__Description of the task__
The result must match the data exactly, line for line.

==================================================

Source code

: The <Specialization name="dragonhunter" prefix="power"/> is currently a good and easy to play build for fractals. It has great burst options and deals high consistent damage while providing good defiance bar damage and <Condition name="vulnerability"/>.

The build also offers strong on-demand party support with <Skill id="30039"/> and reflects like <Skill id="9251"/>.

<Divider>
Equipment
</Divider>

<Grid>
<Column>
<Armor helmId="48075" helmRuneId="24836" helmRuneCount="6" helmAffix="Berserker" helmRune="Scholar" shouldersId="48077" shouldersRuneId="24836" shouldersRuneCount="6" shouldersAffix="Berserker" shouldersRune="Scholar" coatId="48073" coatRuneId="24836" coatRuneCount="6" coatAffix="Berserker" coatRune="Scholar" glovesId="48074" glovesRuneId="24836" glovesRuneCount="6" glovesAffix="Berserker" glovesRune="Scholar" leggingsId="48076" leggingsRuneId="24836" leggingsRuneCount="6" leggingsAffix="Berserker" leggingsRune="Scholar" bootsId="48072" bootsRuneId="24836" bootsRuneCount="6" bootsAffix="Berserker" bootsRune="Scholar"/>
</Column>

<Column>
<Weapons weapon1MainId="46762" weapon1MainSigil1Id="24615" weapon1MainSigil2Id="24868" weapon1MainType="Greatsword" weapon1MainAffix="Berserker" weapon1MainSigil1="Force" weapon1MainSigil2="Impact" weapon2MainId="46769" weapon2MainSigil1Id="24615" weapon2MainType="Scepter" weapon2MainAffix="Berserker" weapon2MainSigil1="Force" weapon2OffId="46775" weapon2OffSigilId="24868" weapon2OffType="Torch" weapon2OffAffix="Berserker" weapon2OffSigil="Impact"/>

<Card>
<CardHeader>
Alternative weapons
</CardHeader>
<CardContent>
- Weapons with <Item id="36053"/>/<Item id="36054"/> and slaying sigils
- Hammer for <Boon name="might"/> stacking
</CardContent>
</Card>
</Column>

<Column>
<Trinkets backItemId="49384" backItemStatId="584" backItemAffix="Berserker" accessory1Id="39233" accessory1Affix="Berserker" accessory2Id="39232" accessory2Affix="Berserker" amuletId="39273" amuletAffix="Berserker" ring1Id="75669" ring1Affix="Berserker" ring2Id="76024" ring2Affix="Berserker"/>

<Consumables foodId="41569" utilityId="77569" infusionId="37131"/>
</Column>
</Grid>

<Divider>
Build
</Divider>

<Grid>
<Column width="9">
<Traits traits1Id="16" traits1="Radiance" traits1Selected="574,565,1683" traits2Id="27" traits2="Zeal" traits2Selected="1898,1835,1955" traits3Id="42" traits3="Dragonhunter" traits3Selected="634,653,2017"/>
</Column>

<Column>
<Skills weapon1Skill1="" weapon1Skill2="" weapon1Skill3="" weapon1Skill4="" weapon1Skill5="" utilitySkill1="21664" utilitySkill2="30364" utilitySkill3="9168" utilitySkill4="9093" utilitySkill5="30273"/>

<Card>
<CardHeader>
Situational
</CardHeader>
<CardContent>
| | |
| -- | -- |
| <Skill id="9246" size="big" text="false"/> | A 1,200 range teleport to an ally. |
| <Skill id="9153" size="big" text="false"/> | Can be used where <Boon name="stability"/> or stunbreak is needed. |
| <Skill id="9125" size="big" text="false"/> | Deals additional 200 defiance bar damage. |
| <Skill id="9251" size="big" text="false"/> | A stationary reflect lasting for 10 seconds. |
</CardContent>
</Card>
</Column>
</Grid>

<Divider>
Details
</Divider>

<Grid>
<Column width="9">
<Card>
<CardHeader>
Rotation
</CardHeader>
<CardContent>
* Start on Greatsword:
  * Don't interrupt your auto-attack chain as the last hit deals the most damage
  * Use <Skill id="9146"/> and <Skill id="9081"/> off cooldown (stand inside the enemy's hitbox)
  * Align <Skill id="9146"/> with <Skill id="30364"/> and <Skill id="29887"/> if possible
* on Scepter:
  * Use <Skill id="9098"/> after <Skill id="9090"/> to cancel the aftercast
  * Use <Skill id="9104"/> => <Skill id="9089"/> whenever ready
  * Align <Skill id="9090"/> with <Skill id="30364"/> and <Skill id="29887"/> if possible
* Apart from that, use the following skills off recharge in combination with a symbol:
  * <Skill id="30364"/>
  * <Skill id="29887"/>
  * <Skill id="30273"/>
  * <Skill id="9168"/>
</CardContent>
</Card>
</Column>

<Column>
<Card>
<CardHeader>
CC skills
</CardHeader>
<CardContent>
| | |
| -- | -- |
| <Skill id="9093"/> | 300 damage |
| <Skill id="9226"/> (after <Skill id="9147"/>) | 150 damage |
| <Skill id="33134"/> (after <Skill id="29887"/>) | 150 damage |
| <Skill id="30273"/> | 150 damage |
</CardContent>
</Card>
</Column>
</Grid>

==================================================

__Result__
Source code

: The <Specialization name="dragonhunter" prefix="power"/> is currently a good and easy to play build for fractals. It has great burst options and deals high consistent damage while providing good defiance bar damage and <Condition name="vulnerability"/>.

The build also offers strong on-demand party support with <Skill id="30039"/> and reflects like <Skill id="9251"/>.

<Divider>
Equipment
</Divider>

<Grid>
<Column>
<Armor helmId="48075" helmRuneId="24836" helmRuneCount="6" helmAffix="Berserker" helmRune="Scholar" shouldersId="48077" shouldersRuneId="24836" shouldersRuneCount="6" shouldersAffix="Berserker" shouldersRune="Scholar" coatId="48073" coatRuneId="24836" coatRuneCount="6" coatAffix="Berserker" coatRune="Scholar" glovesId="48074" glovesRuneId="24836" glovesRuneCount="6" glovesAffix="Berserker" glovesRune="Scholar" leggingsId="48076" leggingsRuneId="24836" leggingsRuneCount="6" leggingsAffix="Berserker" leggingsRune="Scholar" bootsId="48072" bootsRuneId="24836" bootsRuneCount="6" bootsAffix="Berserker" bootsRune="Scholar"/>
</Column>

<Column>
<Weapons weapon1MainId="46762" weapon1MainSigil1Id="24615" weapon1MainSigil2Id="24868" weapon1MainType="Greatsword" weapon1MainAffix="Berserker" weapon1MainSigil1="Force" weapon1MainSigil2="Impact" weapon2MainId="46769" weapon2MainSigil1Id="24615" weapon2MainType="Scepter" weapon2MainAffix="Berserker" weapon2MainSigil1="Force" weapon2OffId="46775" weapon2OffSigilId="24868" weapon2OffType="Torch" weapon2OffAffix="Berserker" weapon2OffSigil="Impact"/>

<Card>
<CardHeader>
Alternative weapons
</CardHeader>
<CardContent>
- Weapons with <Item id="36053"/>/<Item id="36054"/> and slaying sigils
- Hammer for <Boon name="might"/> stacking
</CardContent>
</Card>
</Column>

<Column>
<Trinkets backItemId="49384" backItemStatId="584" backItemAffix="Berserker" accessory1Id="39233" accessory1Affix="Berserker" accessory2Id="39232" accessory2Affix="Berserker" amuletId="39273" amuletAffix="Berserker" ring1Id="75669" ring1Affix="Berserker" ring2Id="76024" ring2Affix="Berserker"/>

<Consumables foodId="41569" utilityId="77569" infusionId="37131"/>
</Column>
</Grid>

<Divider>
Build
</Divider>

<Grid>
<Column width="9">
<Traits traits1Id="16" traits1="Radiance" traits1Selected="574,565,1683" traits2Id="27" traits2="Zeal" traits2Selected="1898,1835,1955" traits3Id="42" traits3="Dragonhunter" traits3Selected="634,653,2017"/>
</Column>

<Column>
<Skills weapon1Skill1="" weapon1Skill2="" weapon1Skill3="" weapon1Skill4="" weapon1Skill5="" utilitySkill1="21664" utilitySkill2="30364" utilitySkill3="9168" utilitySkill4="9093" utilitySkill5="30273"/>

<Card>
<CardHeader>
Situational
</CardHeader>
<CardContent>
| | |
| -- | -- |
| <Skill id="9246" size="big" text="false"/> | A 1,200 range teleport to an ally. |
| <Skill id="9153" size="big" text="false"/> | Can be used where <Boon name="stability"/> or stunbreak is needed. |
| <Skill id="9125" size="big" text="false"/> | Deals additional 200 defiance bar damage. |
| <Skill id="9251" size="big" text="false"/> | A stationary reflect lasting for 10 seconds. |
</CardContent>
</Card>
</Column>
</Grid>

<Divider>
Details
</Divider>

<Grid>
<Column width="9">
<Card>
<CardHeader>
Rotation
</CardHeader>
<CardContent>
* Start on Greatsword:
  * Don't interrupt your auto-attack chain as the last hit deals the most damage
  * Use <Skill id="9146"/> and <Skill id="9081"/> off cooldown (stand inside the enemy's hitbox)
  * Align <Skill id="9146"/> with <Skill id="30364"/> and <Skill id="29887"/> if possible
* on Scepter:
  * Use <Skill id="9098"/> after <Skill id="9090"/> to cancel the aftercast
  * Use <Skill id="9104"/> => <Skill id="9089"/> whenever ready
  * Align <Skill id="9090"/> with <Skill id="30364"/> and <Skill id="29887"/> if possible
* Apart from that, use the following skills off recharge in combination with a symbol:
  * <Skill id="30364"/>
  * <Skill id="29887"/>
  * <Skill id="30273"/>
  * <Skill id="9168"/>
</CardContent>
</Card>
</Column>

<Column>
<Card>
<CardHeader>
CC skills
</CardHeader>
<CardContent>
| | |
| -- | -- |
| <Skill id="9093"/> | 300 damage |
| <Skill id="9226"/> (after <Skill id="9147"/>) | 150 damage |
| <Skill id="33134"/> (after <Skill id="29887"/>) | 150 damage |
| <Skill id="30273"/> | 150 damage |
</CardContent>
</Card>
</Column>
</Grid>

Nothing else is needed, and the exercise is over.